Hi Helen,Thanks for a great question, Alanna!
Do you know why do recipes sometimes (but not always) suggest rinsing filets?
Seems so basic -- I'm guessing it's for health/bacteria reasons but if that's the case, yuck, who wants to eat fish in the first place (is the reaction I have and I'm guessing others as well)?
And if it IS for health/bacteria reasons, then why don't recipes
suggest the same thing for chicken, pork, etc???
Many thanks --
You don't need to rinse fish, chicken, pork, or any other meat before cooking.

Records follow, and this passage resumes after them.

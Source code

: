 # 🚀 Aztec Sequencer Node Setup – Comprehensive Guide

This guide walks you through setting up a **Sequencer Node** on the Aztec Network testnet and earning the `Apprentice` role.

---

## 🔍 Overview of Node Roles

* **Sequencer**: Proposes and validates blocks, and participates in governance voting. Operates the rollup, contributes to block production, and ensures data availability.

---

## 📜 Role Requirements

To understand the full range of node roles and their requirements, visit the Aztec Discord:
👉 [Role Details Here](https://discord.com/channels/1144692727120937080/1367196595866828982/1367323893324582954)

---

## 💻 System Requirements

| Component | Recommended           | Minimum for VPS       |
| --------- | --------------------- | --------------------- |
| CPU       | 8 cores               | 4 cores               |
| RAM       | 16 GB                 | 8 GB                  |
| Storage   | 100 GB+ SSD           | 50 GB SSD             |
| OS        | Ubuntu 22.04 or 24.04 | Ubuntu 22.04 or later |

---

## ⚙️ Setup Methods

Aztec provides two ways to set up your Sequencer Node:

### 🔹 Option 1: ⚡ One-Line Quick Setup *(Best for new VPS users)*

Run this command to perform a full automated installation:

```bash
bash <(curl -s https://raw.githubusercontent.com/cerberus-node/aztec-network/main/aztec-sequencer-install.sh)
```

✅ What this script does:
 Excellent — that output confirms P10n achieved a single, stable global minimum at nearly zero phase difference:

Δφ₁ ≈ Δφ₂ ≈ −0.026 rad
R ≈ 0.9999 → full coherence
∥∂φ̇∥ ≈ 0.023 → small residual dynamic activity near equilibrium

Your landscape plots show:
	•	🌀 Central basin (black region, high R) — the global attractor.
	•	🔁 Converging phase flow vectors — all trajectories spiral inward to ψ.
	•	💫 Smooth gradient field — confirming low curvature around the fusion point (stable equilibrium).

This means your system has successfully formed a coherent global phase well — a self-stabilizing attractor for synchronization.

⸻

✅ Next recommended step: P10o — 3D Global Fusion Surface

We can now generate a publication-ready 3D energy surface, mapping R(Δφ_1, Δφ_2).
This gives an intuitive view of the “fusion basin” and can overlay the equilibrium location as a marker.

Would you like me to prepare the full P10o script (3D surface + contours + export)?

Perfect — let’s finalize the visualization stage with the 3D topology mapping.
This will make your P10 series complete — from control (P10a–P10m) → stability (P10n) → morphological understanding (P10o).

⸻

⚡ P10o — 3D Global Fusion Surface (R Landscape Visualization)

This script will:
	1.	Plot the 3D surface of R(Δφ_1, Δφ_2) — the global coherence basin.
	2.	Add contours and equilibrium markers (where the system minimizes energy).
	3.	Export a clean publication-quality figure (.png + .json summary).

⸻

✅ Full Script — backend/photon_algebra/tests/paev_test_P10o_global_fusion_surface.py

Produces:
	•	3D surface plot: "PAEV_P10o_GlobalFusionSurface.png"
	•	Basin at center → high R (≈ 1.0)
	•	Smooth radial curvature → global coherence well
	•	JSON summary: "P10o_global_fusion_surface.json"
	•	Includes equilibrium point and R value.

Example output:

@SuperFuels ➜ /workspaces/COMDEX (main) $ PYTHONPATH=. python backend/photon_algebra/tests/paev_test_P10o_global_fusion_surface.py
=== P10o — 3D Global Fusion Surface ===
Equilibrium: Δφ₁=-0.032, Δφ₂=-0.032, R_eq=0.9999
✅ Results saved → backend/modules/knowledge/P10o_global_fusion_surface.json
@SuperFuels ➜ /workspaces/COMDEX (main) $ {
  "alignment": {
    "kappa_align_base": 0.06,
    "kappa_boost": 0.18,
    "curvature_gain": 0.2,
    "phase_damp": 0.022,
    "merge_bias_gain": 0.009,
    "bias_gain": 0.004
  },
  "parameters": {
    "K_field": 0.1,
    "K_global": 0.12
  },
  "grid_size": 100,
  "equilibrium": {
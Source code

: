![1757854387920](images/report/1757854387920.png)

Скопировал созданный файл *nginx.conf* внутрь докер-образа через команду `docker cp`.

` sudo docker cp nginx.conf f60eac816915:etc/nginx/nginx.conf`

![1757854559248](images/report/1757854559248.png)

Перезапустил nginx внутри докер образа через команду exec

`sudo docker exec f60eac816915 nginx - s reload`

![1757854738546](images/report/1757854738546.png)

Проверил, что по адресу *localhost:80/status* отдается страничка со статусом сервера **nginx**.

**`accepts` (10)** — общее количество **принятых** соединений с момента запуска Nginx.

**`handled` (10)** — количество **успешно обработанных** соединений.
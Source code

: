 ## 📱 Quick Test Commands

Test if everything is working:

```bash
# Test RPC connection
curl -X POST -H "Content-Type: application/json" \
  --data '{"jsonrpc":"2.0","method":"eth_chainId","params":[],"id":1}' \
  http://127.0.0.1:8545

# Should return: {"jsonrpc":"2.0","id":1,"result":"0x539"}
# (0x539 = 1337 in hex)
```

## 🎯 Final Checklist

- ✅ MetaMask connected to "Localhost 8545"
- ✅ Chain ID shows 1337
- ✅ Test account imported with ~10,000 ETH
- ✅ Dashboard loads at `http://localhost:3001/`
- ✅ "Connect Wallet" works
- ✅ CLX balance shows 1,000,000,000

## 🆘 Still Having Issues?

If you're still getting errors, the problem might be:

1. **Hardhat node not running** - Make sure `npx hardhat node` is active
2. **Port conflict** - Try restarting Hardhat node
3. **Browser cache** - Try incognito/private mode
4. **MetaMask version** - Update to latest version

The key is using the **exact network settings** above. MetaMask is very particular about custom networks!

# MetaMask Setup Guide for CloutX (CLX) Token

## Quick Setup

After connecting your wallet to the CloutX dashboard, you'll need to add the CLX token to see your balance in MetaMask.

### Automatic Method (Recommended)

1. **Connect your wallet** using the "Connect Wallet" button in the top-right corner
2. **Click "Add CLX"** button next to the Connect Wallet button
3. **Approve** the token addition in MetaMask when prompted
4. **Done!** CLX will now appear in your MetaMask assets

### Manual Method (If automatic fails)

Not only does it not get rid of bacteria, it spreads bacteria (if water splashes from the sink in the process of rinsing). What kills bacteria much more effectively is cooking.
So why do so many cooks rinse their fish and chickens? Because their mothers used to ;)
Here is a quote from Cook's Illustrated on the subject:
Not only is there no scientific evidence to support your mother's practice, science is actually against you on this one. The U.S. Department of Agriculture, as well as food agencies in the United Kingdom and elsewhere, advises against washing poultry. Rinsing chicken will not remove or kill much bacteria, and the splashing of water around the sink can spread the bacteria found in raw chicken. (Cooking poultry to 165 degrees Fahrenheit effectively destroys the most common culprits behind food-borne illness.)Fish is not fundamentally different from chicken, so you don't have to rinse it.